Our Dental Insurance Sent us “Free” Internet-Connected Toothbrushes. And this is What Happened Next

Wolf Richter wolfstreet.com, www.amazon.com/author/wolfrichter

When the product is “free,” WE are the product.

Last December, we changed dental insurance. The new insurer included in its offering a set of “free” electric toothbrushes, the vibrating “sonic” kind called evocatively “Beam Brush.” One for each of us. My wife chose the colors when she ordered the brushes, as you will notice in a moment.

Electric toothbrushes are nothing new. We had one at home when I was a teen.

What’s new is this:

  1. They’re “free”
  2. They’re connected to the Internet of Things, via Bluetooth and an app on your smartphone.

The app on the smartphone does all the good stuff, such as adjusting the speed of the brush. And off the data goes into the cloud.

So forget that thing. When the box arrived in January, we put it unopened into the closet to be forgotten.

Three months later, we get a second and identical box:

This was a gentle reminder that these brushes were “free” for a reason, and that therefore we had to use them, and that the company knew we hadn’t opened the first box because the brushes hadn’t beamed, so to speak, any data back to Beam. The brushes were part of the deal, and we better set them up, download the app, and beam back data from the inside of our mouths – that was the message.

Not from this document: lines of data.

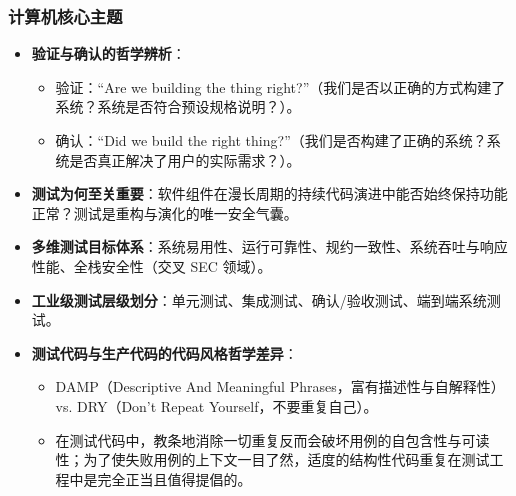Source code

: \subsubsection{计算机核心主题}
\begin{itemize}
    \item \textbf{验证与确认的哲学辨析}：
    \begin{itemize}
        \item 验证：“Are we building the thing right?”（我们是否以正确的方式构建了系统？系统是否符合预设规格说明？）。
        \item 确认：“Did we build the right thing?”（我们是否构建了正确的系统？系统是否真正解决了用户的实际需求？）。
    \end{itemize}
    \item \textbf{测试为何至关重要}：软件组件在漫长周期的持续代码演进中能否始终保持功能正常？测试是重构与演化的唯一安全气囊。
    \item \textbf{多维测试目标体系}：系统易用性、运行可靠性、规约一致性、系统吞吐与响应性能、全栈安全性（交叉 SEC 领域）。
    \item \textbf{工业级测试层级划分}：单元测试、集成测试、确认/验收测试、端到端系统测试。
    \item \textbf{测试代码与生产代码的代码风格哲学差异}：
    \begin{itemize}
        \item DAMP（Descriptive And Meaningful Phrases，富有描述性与自解释性）vs. DRY（Don't Repeat Yourself，不要重复自己）。
        \item 在测试代码中，教条地消除一切重复反而会破坏用例的自包含性与可读性；为了使失败用例的上下文一目了然，适度的结构性代码重复在测试工程中是完全正当且值得提倡的。
    \end{itemize}
\end{itemize}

We dilly-dallied around for a week or so. But last night, after we double-checked to make sure Bluetooth was turned off on our phones, we opened the first box:

It contained two tubes of special toothpaste, two rolls of floss, and the two toothbrushes, each in its own color-coded box, greenish-yellow for me and pink-red for her. OK, cool colors, I get it. Note the paring knife, which was not included: it was needed to remove the shrink-wrap that was around each individual item:

And there were the instructions. They came in two forms. Here’s the big print, a sheet that was right there. It shows what to do first. So this would be easy.

“Connect your brush to unlock all its magical features,” it says at the top. And here are the tree steps:

  1. “Download app” from the App Store or Google Play.
  2. “Sign in” with the email and password “you used while creating your Beam Dental account.”
  3. “Follow setup. Make sure Bluetooth is on, brush is in hand and the app will do the rest.”

Once the thing is set up, you have all kinds of awesome options via this app, it says: “View Insurance Card, Find a Dentist, Quadrant Time, Control Brush Speed, Earn Rewards, Family Gaming.” This is going to be fun. Got it?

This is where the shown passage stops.